# WHAT IS NEEDED:
Return all lines of the records that contain the word "jsonplaceholder".

# DATA LISTING:
++++

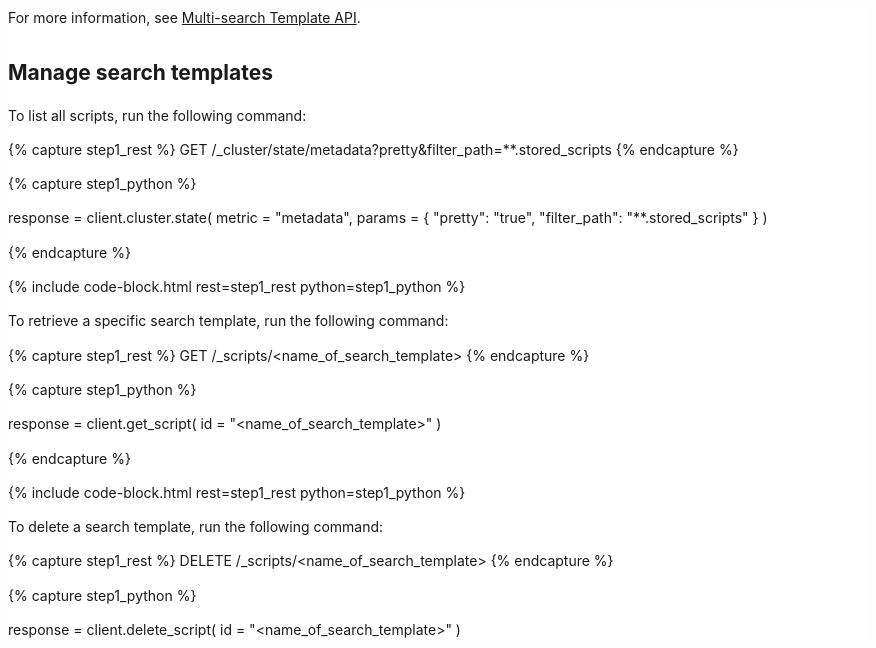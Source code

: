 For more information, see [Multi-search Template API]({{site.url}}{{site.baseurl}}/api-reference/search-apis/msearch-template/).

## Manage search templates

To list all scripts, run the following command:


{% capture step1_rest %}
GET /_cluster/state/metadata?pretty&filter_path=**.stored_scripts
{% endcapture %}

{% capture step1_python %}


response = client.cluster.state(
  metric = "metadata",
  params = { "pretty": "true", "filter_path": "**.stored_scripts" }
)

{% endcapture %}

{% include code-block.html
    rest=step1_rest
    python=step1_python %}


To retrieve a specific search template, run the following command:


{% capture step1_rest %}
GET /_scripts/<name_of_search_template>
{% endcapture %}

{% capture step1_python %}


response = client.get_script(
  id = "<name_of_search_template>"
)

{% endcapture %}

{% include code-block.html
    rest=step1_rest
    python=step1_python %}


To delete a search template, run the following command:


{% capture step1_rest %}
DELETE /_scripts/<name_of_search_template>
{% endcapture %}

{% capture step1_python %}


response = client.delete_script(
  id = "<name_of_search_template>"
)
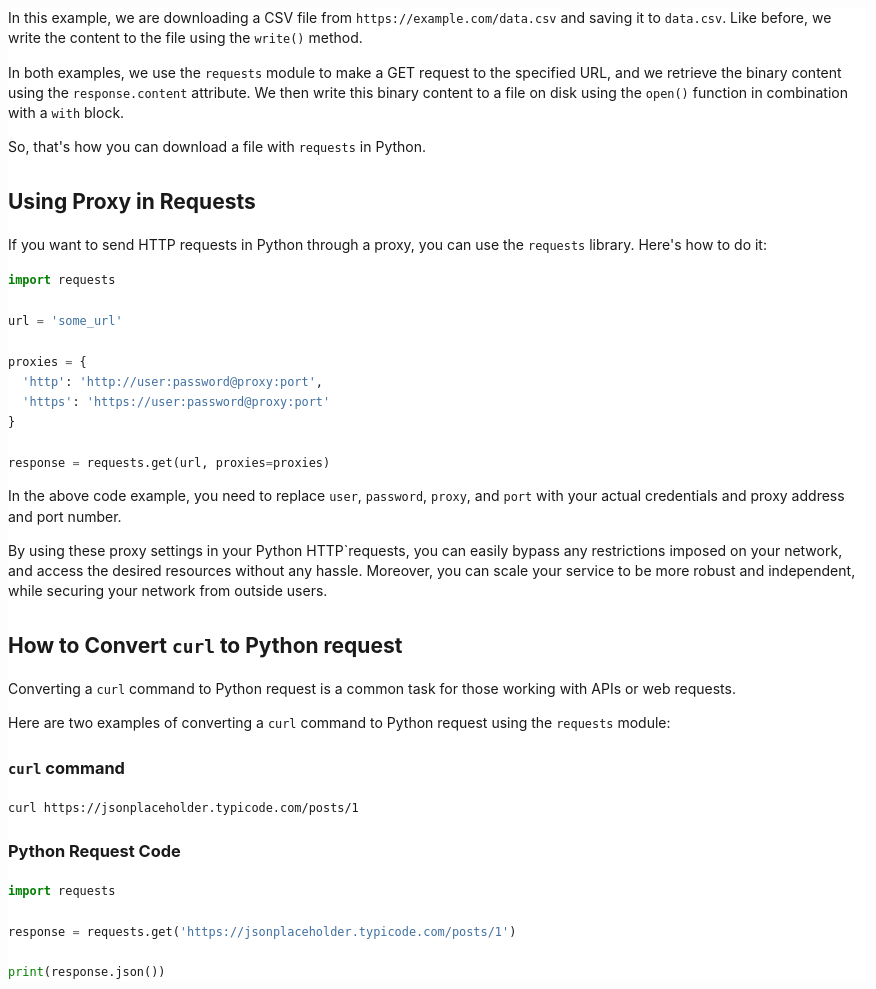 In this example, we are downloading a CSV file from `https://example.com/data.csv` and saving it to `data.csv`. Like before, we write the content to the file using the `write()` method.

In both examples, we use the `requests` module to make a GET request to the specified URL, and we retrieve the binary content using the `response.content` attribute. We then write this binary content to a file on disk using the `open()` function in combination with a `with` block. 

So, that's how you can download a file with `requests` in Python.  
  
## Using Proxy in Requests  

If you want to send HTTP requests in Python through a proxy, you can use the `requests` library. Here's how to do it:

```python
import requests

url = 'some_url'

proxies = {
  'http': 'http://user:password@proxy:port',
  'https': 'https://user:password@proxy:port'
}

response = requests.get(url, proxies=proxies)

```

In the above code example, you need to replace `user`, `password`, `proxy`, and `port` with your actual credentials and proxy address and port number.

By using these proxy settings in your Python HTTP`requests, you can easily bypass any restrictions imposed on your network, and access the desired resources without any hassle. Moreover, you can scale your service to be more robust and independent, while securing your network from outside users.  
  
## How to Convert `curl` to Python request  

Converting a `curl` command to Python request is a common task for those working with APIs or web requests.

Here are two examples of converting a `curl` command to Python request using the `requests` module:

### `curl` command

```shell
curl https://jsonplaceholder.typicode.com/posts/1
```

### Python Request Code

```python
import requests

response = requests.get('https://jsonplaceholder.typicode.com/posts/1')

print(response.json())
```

++++

# TASK ANSWER:
curl https://jsonplaceholder.typicode.com/posts/1
response = requests.get('https://jsonplaceholder.typicode.com/posts/1')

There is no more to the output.